The Limitations of Caches
Why don't you just add more cache?
Unfortunately, caches can only do so much. While adding more and larger caches alleviate some problems, they create others. Caches must be invisible to software to maintain backwards compatibility, so they must operate completely in hardware and provide the illusion that the processor is speaking directly to the main memory. To accomplish this, processor architects have developed a number of algorithms that read ahead of the processor and keep the cache filled with the most relevant information, and dumps out data that is no longer necessary. Because of the speed of a modern processor, these functions must be implemented in hardware, adding complexity and cost to the processor and the memory subsystem.
Even the best cache algorithm is useless is some situations, such as multitasking. Modern operating systems use a process called virtual memory to provide every process with its own protected memory space. Each virtual memory address has to map to physical memory, which is accomplished by a part of the processor called the translation lookaside buffer (TLB). The placement of each virtual address in physical memory is determined by the operating system, but often the locations of data for different processes can be far away from each other in memory.
Flush that cache
In a multitasking environment, each program gets a slice of CPU time, usually around 5 milliseconds or less. When that time is up, the operating system takes over, and institutes a
context switch. The operating system saves the current state of the processor's registers in memory, changes the contents of the TLB, resets the registers to where the next program left off, and instructs the processor to begin executing the next program. Every time this happens, the information in the cache becomes irrelevant, and in some systems, the cache has to be completely flushed.
In these cases, the speed of the memory system is paramount. Needed data will not be available in the cache, and the processor will sit and cycle uselessly while the memory controller slowly requests the data. The processor's voracious need for information is no longer the only stress on memory.
Direct Memory Slappin'
The classic PC architecture allowed only for the processor to read and write to main memory. It quickly became apparent that using the processor to copy information from the hard drive to memory or from memory to the graphics card was a waste of resources. Intel introduced direct memory access, a standard that allows peripherals to read and write to memory through the memory controller, which is usually part of what is known as the north bridge chip. The north bridge connects the processor, the memory, and peripheral busses.

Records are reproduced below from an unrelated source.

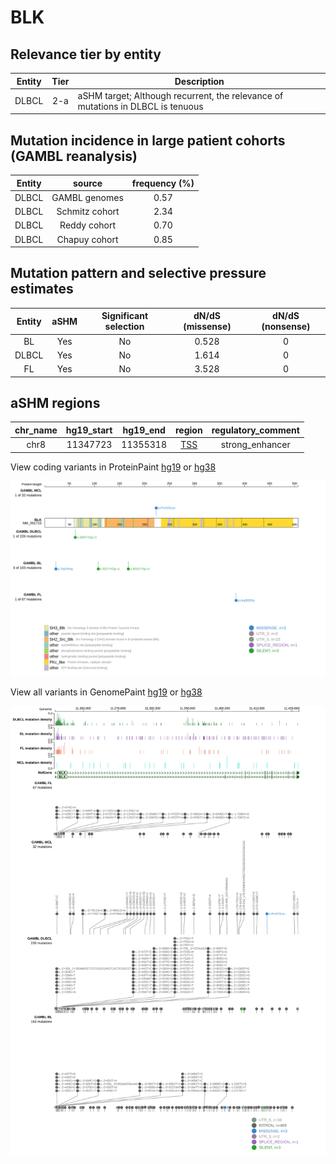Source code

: # BLK

## Relevance tier by entity

|Entity|Tier|Description                              |
|:------:|:----:|-----------------------------------------|
|DLBCL |2-a | aSHM target; Although recurrent, the relevance of mutations in DLBCL is tenuous |

## Mutation incidence in large patient cohorts (GAMBL reanalysis)

|Entity|source        |frequency (%)|
|:------:|:--------------:|:-------------:|
|DLBCL |GAMBL genomes |0.57         |
|DLBCL |Schmitz cohort|2.34         |
|DLBCL |Reddy cohort  |0.70         |
|DLBCL |Chapuy cohort |0.85         |

## Mutation pattern and selective pressure estimates

|Entity|aSHM|Significant selection|dN/dS (missense)|dN/dS (nonsense)|
|:------:|:----:|:---------------------:|:----------------:|:----------------:|
|BL    |Yes |No                   |0.528           |0               |
|DLBCL |Yes |No                   |1.614           |0               |
|FL    |Yes |No                   |3.528           |0               |

## aSHM regions

|chr_name|hg19_start|hg19_end|region                                                                                   |regulatory_comment|
|:--------:|:----------:|:--------:|:-----------------------------------------------------------------------------------------:|:------------------:|
|chr8    |11347723  |11355318|[TSS](https://genome.ucsc.edu/s/rdmorin/GAMBL%20hg19?position=chr8%3A11347723%2D11355318)|strong_enhancer   |


View coding variants in ProteinPaint [hg19](https://morinlab.github.io/LLMPP/GAMBL/BLK_protein.html)  or [hg38](https://morinlab.github.io/LLMPP/GAMBL/BLK_protein_hg38.html)

![image](images/proteinpaint/BLK_NM_001715.svg)

View all variants in GenomePaint [hg19](https://morinlab.github.io/LLMPP/GAMBL/BLK.html)  or [hg38](https://morinlab.github.io/LLMPP/GAMBL/BLK_hg38.html)

![image](images/proteinpaint/BLK.svg)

The AGP port allows a graphics card to read textures directly from memory, and with AGP 4x this operation can happen at 1.06GB/s. Likewise, the new IEEE 1394 high speed data port, commonly found on new systems and digital video cameras, can write up to 800MB/s to main memory. Considering that PC100 SDRAM has a maximum theoretical bandwidth of 800MB/s, and a real throughput of about half that, it's obvious that a new memory system is necessary.